CRÓNICA | A 15ª vez do amante blanco

3 meses atrás 87

O Real Madrid é o amante libidinoso das noites europeias. A Champions pode ter outros namorados, piscar o olho a pretendentes sérios, mas na hora e lugares certos lá está ela nos braços blancos

A 15º versão gloriosa da história teve Wembley como palco e o Borussia Dortmund a fazer o papel do galanteador traído. 

É impressionante a frieza competitiva dos homens de Carlo Ancelotti - como foi antes com Zinedine Zidane ou, mais para trás, até com Jupp Heynckes. Esmurrados através de golpes e contragolpes, uma bola ao poste e outras ameaças, o Real recompôs-se ao intervalo, equilibrou-se atrás e serviu a vingança já na segunda metade do segundo tempo. 

Para tornar o absurdo ainda mais esdrúxulo, o Real marcou primeiro num pontapé de canto por... Dani Carvajal. O baixinho (173 centímetros) saltou no meio das torres germânicas e fez de cabeça o 1-0. A perturbação pelo imprevisto afetou o Borussia, que tanto e tão bem jogou durante grande parte do jogo. 

Partido o jogo, já na fase da esquizofrenia, Vinícius Jr. fez o segundo blanco e o excelente Niclas Fullkrug, um bomber à boa moda de Klinsmann, Voller ou Bierhoff, já só conseguiu o tento de honra para diminuir a ferida amarela. 

A forma como o Real Madrid ama esta competição é única e enigmática. Ninguém a percebe, tirando aqueles que a amam vestidos de blanco na bancada. 

Preto e Amarelo até ao intervalo

Carlo lá sabe o que faz. Desenha a máquina competitiva numa fábrica artesanal, com segredos só dele e uma receita familiar. Apesar de até ter mais bola, o Real sofreu, sofreu e sofreu, só para bater no peito ainda mais alto e ainda mais forte. Para que não haja dúvidas, o Borussia do primeiro tempo foi fantástico e teve tudo, menos o golo. 

Karim Adeyemi perturbou vezes sem conta pela esquerda, Julian Brandt ainda tem muito futebol e o já citado Fullkrug é uma carraça das mais teimosas. Falta acrescentar o nome do extraordinário Mats Hummels a esta shortlist. Aos 35 anos, e excluído do próximo Europeu (tal como Adeyemi e Brandt, de resto), o central deu uma lição de inteligência e saber estar.
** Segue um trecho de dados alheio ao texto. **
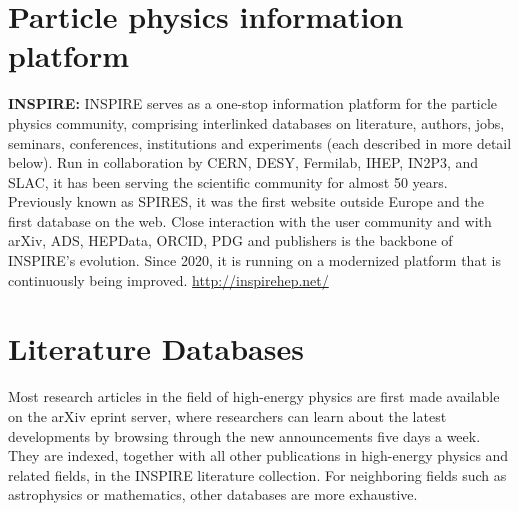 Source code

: \section{Particle physics information
platform}\label{databases:sec:platforms}

  \textbf{INSPIRE:} INSPIRE serves as a one-stop information platform
  for the particle physics community, comprising interlinked databases
  on literature, authors, jobs, seminars, conferences, institutions and
  experiments (each described in more detail below). Run in collaboration by CERN, DESY,
  Fermilab, IHEP, IN2P3, and SLAC, it has been serving the scientific
  community for almost 50 years. Previously known as SPIRES, it was the
  first website outside Europe and the first database on the web. Close
  interaction with the user community and with arXiv, ADS, HEPData,
  ORCID, PDG and publishers is the backbone of INSPIRE's evolution.
  Since 2020, it is running on a modernized platform that is continuously being improved.
  \url{http://inspirehep.net/}

\section{Literature Databases}\label{databases:sec:literature}


Most research articles in the field of high-energy physics are first made
available on the arXiv eprint server, where researchers can learn about the
latest developments by browsing through the new announcements 
five days a week. They are indexed, together with all other publications in
high-energy physics and related fields, in the INSPIRE literature collection.
For neighboring fields such as astrophysics or mathematics, other databases are
more exhaustive.

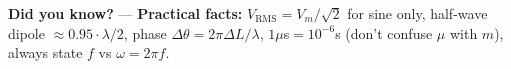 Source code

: \begin{tcolorbox}[
  colback=SoftYellow,
  colframe=IEEEblue!70!black,
  boxrule=0.5pt,
  arc=0mm,
  left=3mm, right=3mm, top=0.5mm, bottom=0.5mm
]
\small\RaggedRight \textbf{\color{IEEEblue!75!black}Did you know?} — \textbf{Practical facts:} $V_{\mathrm{RMS}}=V_m/\sqrt2$ for sine only, half-wave dipole $\approx0.95\cdot\lambda/2$, phase $\Delta\theta=2\pi\Delta L/\lambda$, $1\mu$s$=10^{-6}$s (don't confuse $\mu$ with $m$), always state $f$ vs $\omega=2\pi f$.
\end{tcolorbox}
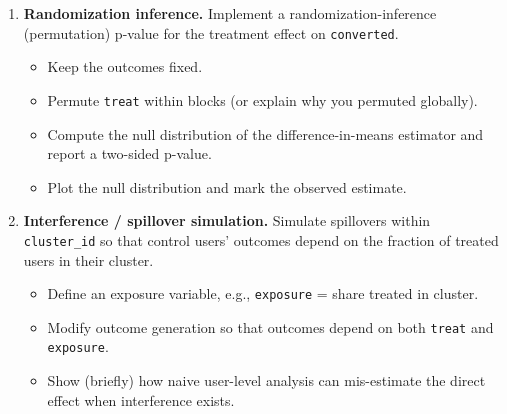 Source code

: \documentclass[11pt]{article}
\begin{document}
\begin{enumerate}[label=(\alph*)]
\item \textbf{Randomization inference.}
Implement a randomization-inference (permutation) p-value for the treatment effect on \texttt{converted}.
\begin{itemize}
  \item Keep the outcomes fixed.
  \item Permute \texttt{treat} within blocks (or explain why you permuted globally).
  \item Compute the null distribution of the difference-in-means estimator and report a two-sided p-value.
  \item Plot the null distribution and mark the observed estimate.
\end{itemize}

\item \textbf{Interference / spillover simulation.}
Simulate spillovers within \texttt{cluster\_id} so that control users’ outcomes depend on the fraction of treated users in their cluster.
\begin{itemize}
  \item Define an exposure variable, e.g., \texttt{exposure} = share treated in cluster.
  \item Modify outcome generation so that outcomes depend on both \texttt{treat} and \texttt{exposure}.
  \item Show (briefly) how naive user-level analysis can mis-estimate the direct effect when interference exists.
\end{itemize}
\end{enumerate}
\end{document}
Cortes em esforço sobre adversários mais rápidos e mais jovens, passes verticais com a certeza de um ponteiro helvético, frescura e saber. 

Lá pelo meio, o árbitro esloveno não viu um penálti aparentemente claro de Mendy sobre Adeyemi, mas a verdade é que o Real Madrid sobreviveu para contar e mais tarde soube contar a história escrita na primeira pessoa.

O blanco não engana

O Real Madrid não sabe perder finais europeias. Se algum dia soube, provavelmente já esqueceu essa lição desinteressante. A última derrota num jogo com essas características já tem 41 anos. A 11 de maio de 1983, o underdog Aberdeen, treinado por um tal Alex Ferguson, ganhou por 2-1 no jogo decisivo da Taça das Taças. Depois, tudo blanco

É provável que essa herança ecoe no balneário, época após época. Explicar esta superioridade só através do futebol é um exercício fútil, até contraditório, pois o futebol, o don futbol, até apontou na direção contrária durante 60 minutos em Wembley. 

O Real Madrid raras vezes incomodou o guarda-redes Kobel, até ao instante em que o anão Dani Carvajal correu de trás para a frente e cabeceou antes de Fullkrug. Como explicar o inverosímil? 

O golo, naturalmente, perturbou o Borussia. Desde 1997 à espera da glória europeia (por onde andará Lars Ricken?), os de Dortmund ficaram sem saber o que fazer nesse momento. Terão imaginado a derrocada a esmagar o triunfo, talvez com o odor a medo já no relvado. Decidiram arriscar ainda mais e o Real foi implacável. 

Aí, já com mais espaço nas pistas centrais, os blancos puniram um erro de Ian Maatsen e lançaram o talento de Vinícius Jr., após um passe perfeito de Jude Bellingham, que até aí andara completamente desaparecido em combate. 

Falta falar de Carlo Ancelotti. O treinador italiano, amante da vida boa e das palestras doces, passou a somar sete Ligas dos Campeões: cinco como treinador e duas ainda como futebolista. É capaz de ajudar a explicar qualquer coisa também.